- North American arcade flyer
- Developer(s): Konami
- Publisher(s): Konami Centuri
- Platform(s): Arcade, MSX
- Release: March 6, 1984
- Genre(s): Interactive movie
- Mode(s): Single-player, multiplayer

= Badlands (1984 video game) =

1984 LaserDisc video game

Badlands (バッドランズ) is a LaserDisc arcade video game developed by Konami and published by both Konami and Centuri. It debuted at the Amusement and Music Operators Association show in October 1983 and was released to the public in early 1984. Badlands follows a cowboy named Buck seeking vengeance on a gang of outlaws and its leader, Landolf, for the murder of his wife and children.

==Gameplay==
Badlands is an interactive movie set in a wild west fantasy world. The arcade controls consist of a large "shoot" button and a regular "pass" button.
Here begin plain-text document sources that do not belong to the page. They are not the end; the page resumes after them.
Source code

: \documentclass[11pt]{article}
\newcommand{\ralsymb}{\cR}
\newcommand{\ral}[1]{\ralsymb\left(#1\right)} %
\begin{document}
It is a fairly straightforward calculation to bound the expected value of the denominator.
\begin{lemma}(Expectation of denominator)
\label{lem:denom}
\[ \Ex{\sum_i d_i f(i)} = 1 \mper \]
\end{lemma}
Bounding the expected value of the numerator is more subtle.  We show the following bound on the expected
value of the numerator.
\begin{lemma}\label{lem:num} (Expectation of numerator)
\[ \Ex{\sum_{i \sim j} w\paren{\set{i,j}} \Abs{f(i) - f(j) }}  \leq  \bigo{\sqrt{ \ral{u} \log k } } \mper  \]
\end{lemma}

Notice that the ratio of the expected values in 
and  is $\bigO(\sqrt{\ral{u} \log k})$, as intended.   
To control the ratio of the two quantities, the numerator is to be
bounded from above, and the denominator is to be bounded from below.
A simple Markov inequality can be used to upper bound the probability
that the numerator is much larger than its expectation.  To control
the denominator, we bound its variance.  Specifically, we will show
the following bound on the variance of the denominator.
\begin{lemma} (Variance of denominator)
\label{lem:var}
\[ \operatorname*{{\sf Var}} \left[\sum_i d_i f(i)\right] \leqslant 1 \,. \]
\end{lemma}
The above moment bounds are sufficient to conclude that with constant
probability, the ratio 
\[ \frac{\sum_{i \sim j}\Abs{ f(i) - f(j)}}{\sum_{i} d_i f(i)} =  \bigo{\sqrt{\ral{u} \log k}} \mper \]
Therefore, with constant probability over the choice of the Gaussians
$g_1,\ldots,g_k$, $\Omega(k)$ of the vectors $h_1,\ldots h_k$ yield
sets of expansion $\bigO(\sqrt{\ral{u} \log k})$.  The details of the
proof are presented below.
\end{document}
Gameplay consists of video scenes, requiring players to shoot and react to environmental hazards and enemies, while passing innocent bystanders. The player starts with 3 lives and losing all lives ends the game. The objective is to eliminate outlaws and claim their bounties.

== Reception ==
In Japan, Game Machine listed Badlands on their September 15, 1984, issue as the second most-successful upright arcade unit of the month.